I'm glad they at least tried to explain why going back 85 million years isn't going to mess up the past – apparently they've found an alternate "time stream," so that the course of past prehistoric events as we know them (i.e. dinosaurs lived and went extinct, humans evolved millions of years later, etc. etc.) will remain unchanged, and nothing that these Terra Nova colonists do affects the course of history that they knew.
At least, that's how it's explained in episode one. There are hints that there seems to be some other, perhaps nefarious, goal of Terra Nova involving changing the future by changing the past, and I am indeed curious about how that will unfold. Apparently, Terra Nova was not built for the sole purpose of providing people with a better life.
So, overall, there are some reasons to keep watching this show, and it might get better, but it definitely fell short of my expectations for something that took so long to put together.
Hanks: I'm sorry to say but as a fellow geek I have to disagree.
Responding to each of your points:
I get that having Jim in the future would have made for an interesting show, but from what I understand, we will get the occasional (or more than occasional?) glimpse into the future. Maybe the Shannons can't go back, but we, the audience, can.
Sure, there are shades of the Others here with the Sixers, but I think we'll learn a lot more about them a lot faster than we did about the Others.
We do agree about the scene with the kids waiting to be a dino dinner. Didn't work for me either.
I think, or at least hope, that each member of the family will have their own story arc, going beyond the usual family drama stuff. Though, with the amount of money they're spending on this show, a sci-fi audience alone isn't going to cut it.
As for the supporting cast, I was not as unimpressed as you, but for now I'll say that the casting of Stephen Lang is probably the best move that's been made yet on this show.
I think the alternate "time stream" isn't all it's cracked up to be, and we'll run into some interesting time paradox stuff as the season progresses. (Great Scott!)
Perhaps the many delays lowered my expectations somewhat, but so far – one set piece notwithstanding – I enjoyed my trip to Terra Nova.
Landau: I totally agree that a sci-fi audience alone isn't going to cut it. I'd like to extend that point, however, to say that sci-fi elements alone aren't going to cut it, either.

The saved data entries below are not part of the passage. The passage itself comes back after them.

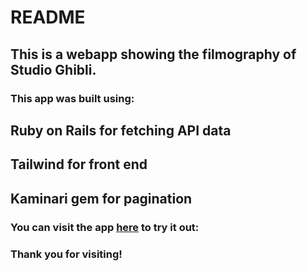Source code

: # README

## This is a webapp showing the filmography of Studio Ghibli.

### This app was built using:

## Ruby on Rails for fetching API data

## Tailwind for front end

## Kaminari gem for pagination

### You can visit the app [here](https://ghibliophile-7071794170ed.herokuapp.com/) to try it out:

### Thank you for visiting!
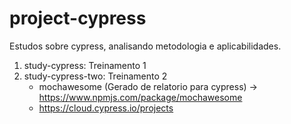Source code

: # project-cypress
Estudos sobre cypress, analisando metodologia e aplicabilidades.

1. study-cypress: Treinamento 1
2. study-cypress-two: Treinamento 2 
    - mochawesome (Gerado de relatorio para cypress) -> https://www.npmjs.com/package/mochawesome
    - https://cloud.cypress.io/projects

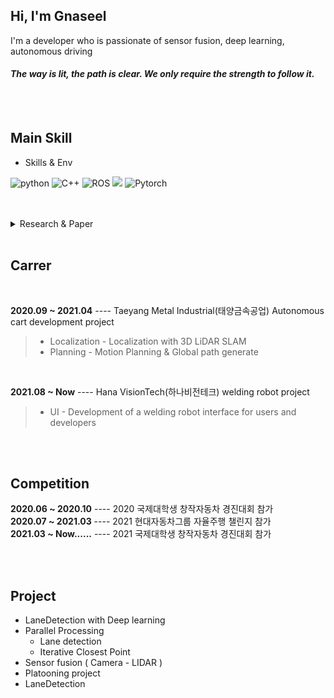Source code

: ## Hi, I'm Gnaseel

I'm a developer who is passionate of sensor fusion, deep learning, autonomous driving  

  


#### ***The way is lit, the path is clear. We only require the strength to follow it.***

<br>  
<br>  

## Main Skill
* Skills & Env  
<p>
<img alt="python" src="https://img.shields.io/badge/python-FFD400?&style=plastic&logo=python&logoColor=white">
<img alt="C++" src="https://img.shields.io/badge/C++-000080?&style=plastic&logo=C++&logoColor=white">
<img alt="ROS" src="https://img.shields.io/badge/ROS-black?&style=plastic&logo=ROS&logoColor=white">
<img src="https://img.shields.io/badge/-VScode-23A9F2?style=plastic&logo=Visual%20Studio%20Code&logoColor=white"/>
<img alt="Pytorch" src="https://img.shields.io/badge/Pytorch-white?&style=plastic&logo=pytorch&logoColor=FF5500">
</p>



<br>  
<br>  


<details>
  <summary> Research & Paper</summary><br/>
</details>

<br>  

## Carrer 
<br>  

**2020.09 ~ 2021.04** ---- Taeyang Metal Industrial(태양금속공업) Autonomous cart development   project
> * Localization - Localization with 3D LiDAR SLAM  
> * Planning     - Motion Planning & Global path generate 
<br>  

**2021.08 ~ Now** ---- Hana VisionTech(하나비전테크) welding robot project
> * UI - Development of a welding robot interface for users and developers





<br>  
<br>  

## Competition  

**2020.06 ~ 2020.10** ---- 2020 국제대학생 창작자동차 경진대회 참가  
**2020.07 ~ 2021.03** ---- 2021 현대자동차그룹 자율주행 챌린지 참가  
**2021.03 ~ Now......** ---- 2021 국제대학생 창작자동차 경진대회 참가  





<br>  
<br>  

## Project


* LaneDetection with Deep learning
* Parallel Processing
    * Lane detection
    * Iterative Closest Point
* Sensor fusion ( Camera - LIDAR ) 
* Platooning project 
* LaneDetection 
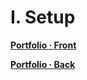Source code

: # **I. Setup**

[**Portfolio · Front**](https://github.com/ewilan-riviere/portfolio-front)
<dependencies :data='[["NuxtJS","2.11"],["Vuetify","1.11"]]'></dependencies>

[**Portfolio · Back**](https://github.com/ewilan-riviere/portfolio-back)
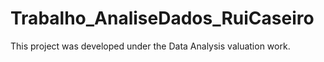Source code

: # Trabalho_AnaliseDados_RuiCaseiro

This project was developed under the Data Analysis valuation work.
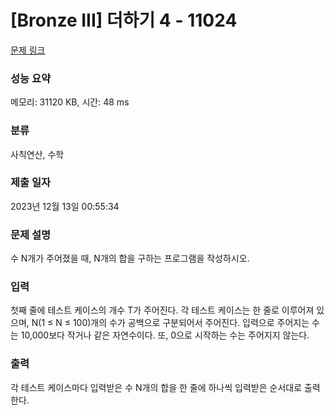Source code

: # [Bronze III] 더하기 4 - 11024 

[문제 링크](https://www.acmicpc.net/problem/11024) 

### 성능 요약

메모리: 31120 KB, 시간: 48 ms

### 분류

사칙연산, 수학

### 제출 일자

2023년 12월 13일 00:55:34

### 문제 설명

<p>수 N개가 주어졌을 때, N개의 합을 구하는 프로그램을 작성하시오.</p>

### 입력 

 <p>첫째 줄에 테스트 케이스의 개수 T가 주어진다. 각 테스트 케이스는 한 줄로 이루어져 있으며, N(1 ≤ N ≤ 100)개의 수가 공백으로 구분되어서 주어진다. 입력으로 주어지는 수는 10,000보다 작거나 같은 자연수이다. 또, 0으로 시작하는 수는 주어지지 않는다.</p>

### 출력 

 <p>각 테스트 케이스마다 입력받은 수 N개의 합을 한 줄에 하나씩 입력받은 순서대로 출력한다.</p>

After all, it doesn't matter if the characters of a show are trapped on an island or in a spaceship - at the end of the day, it's all about the relationships between characters and the emotions exchanged as those relationships progress, or else it doesn't matter who wins or who lives or who gets to feed the neighborhood T-Rex. This show really needs to step up the quality of those relationships and emotions so that more is at stake next time the kids get stuck outside the gates.
At the moment, a lot of time and money is being thrown at dinosaurs that try to eat characters we don't care so much about yet; I hope that effort also goes into building humanity in this brand new, er, old world.
As for the Sixers, I guess it's good that we know stuff about them, but I don't feel any sympathy toward them at all and I feel like the show could have given us more of a nudge in the direction of "hey, maybe these people aren't so bad." So far, there's no one Sixer who stands out as relatable or interesting; they've just been shooting a lot so far.
If the show is smart, it will build up sympathy for the other side, and complicate the animosity that exists between the two groups of colonists.
So, now that I've gotten all that out of my system, I'm going to take a deep breath and watch the next episode on Monday night.